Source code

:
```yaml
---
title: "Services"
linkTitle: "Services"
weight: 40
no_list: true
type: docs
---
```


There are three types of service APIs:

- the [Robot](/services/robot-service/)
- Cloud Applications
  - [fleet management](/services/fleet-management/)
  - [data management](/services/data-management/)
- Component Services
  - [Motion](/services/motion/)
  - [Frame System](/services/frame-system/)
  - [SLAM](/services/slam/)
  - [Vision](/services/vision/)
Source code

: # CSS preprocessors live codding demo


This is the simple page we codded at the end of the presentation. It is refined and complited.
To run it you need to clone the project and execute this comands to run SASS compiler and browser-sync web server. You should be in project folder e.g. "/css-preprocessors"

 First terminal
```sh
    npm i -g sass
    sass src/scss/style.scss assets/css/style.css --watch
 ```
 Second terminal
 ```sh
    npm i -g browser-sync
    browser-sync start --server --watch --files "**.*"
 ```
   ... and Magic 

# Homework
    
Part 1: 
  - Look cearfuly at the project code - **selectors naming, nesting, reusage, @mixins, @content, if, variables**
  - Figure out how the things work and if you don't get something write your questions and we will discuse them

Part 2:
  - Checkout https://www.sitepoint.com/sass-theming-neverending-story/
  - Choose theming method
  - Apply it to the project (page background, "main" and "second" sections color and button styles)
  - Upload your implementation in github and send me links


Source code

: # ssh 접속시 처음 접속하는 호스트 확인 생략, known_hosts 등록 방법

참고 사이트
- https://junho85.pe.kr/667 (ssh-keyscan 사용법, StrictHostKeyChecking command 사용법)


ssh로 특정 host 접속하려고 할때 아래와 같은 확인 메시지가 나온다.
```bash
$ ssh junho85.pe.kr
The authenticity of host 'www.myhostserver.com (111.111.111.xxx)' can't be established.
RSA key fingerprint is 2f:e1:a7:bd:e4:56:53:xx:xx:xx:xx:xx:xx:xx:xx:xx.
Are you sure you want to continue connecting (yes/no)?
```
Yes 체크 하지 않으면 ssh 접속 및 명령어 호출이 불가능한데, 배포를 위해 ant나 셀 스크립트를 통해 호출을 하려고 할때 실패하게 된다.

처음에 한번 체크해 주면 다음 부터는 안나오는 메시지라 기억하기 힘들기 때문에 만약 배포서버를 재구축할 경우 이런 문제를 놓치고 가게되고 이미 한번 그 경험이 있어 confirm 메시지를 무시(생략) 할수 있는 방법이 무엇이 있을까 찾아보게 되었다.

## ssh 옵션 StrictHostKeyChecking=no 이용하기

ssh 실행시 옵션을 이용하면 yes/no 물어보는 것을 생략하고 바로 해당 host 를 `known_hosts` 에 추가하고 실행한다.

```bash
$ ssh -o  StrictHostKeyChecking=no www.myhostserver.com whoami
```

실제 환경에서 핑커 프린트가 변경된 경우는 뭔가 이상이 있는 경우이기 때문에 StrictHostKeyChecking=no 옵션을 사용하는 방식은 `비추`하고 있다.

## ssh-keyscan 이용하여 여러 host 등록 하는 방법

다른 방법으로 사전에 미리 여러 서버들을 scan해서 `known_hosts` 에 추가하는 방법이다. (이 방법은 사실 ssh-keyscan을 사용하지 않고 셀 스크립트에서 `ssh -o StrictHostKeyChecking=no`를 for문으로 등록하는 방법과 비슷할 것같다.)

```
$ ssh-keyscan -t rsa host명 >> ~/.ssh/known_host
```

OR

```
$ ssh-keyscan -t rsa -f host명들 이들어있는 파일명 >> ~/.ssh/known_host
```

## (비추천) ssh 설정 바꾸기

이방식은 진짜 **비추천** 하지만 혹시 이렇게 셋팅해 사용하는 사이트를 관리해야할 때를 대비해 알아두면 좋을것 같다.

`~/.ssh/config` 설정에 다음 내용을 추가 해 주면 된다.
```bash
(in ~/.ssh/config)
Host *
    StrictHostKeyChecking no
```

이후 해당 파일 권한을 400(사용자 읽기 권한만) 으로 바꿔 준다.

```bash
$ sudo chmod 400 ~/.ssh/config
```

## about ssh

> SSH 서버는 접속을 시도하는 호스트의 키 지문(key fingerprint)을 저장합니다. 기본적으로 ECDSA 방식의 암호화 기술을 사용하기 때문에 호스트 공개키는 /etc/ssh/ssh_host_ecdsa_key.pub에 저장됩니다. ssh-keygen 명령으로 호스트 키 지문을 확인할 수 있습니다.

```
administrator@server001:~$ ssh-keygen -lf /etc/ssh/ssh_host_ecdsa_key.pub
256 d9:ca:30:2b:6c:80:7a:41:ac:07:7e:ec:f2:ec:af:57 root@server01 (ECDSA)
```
· · · · ·
**Task item**
Give again, word for word, every line from the one holding "이방식은 진짜 **비추천**" to the end of the data.

**Result of this task**
이방식은 진짜 **비추천** 하지만 혹시 이렇게 셋팅해 사용하는 사이트를 관리해야할 때를 대비해 알아두면 좋을것 같다.

`~/.ssh/config` 설정에 다음 내용을 추가 해 주면 된다.
```bash
(in ~/.ssh/config)
Host *
    StrictHostKeyChecking no
```

이후 해당 파일 권한을 400(사용자 읽기 권한만) 으로 바꿔 준다.

```bash
$ sudo chmod 400 ~/.ssh/config
```

## about ssh

> SSH 서버는 접속을 시도하는 호스트의 키 지문(key fingerprint)을 저장합니다. 기본적으로 ECDSA 방식의 암호화 기술을 사용하기 때문에 호스트 공개키는 /etc/ssh/ssh_host_ecdsa_key.pub에 저장됩니다. ssh-keygen 명령으로 호스트 키 지문을 확인할 수 있습니다.

```
administrator@server001:~$ ssh-keygen -lf /etc/ssh/ssh_host_ecdsa_key.pub
256 d9:ca:30:2b:6c:80:7a:41:ac:07:7e:ec:f2:ec:af:57 root@server01 (ECDSA)
```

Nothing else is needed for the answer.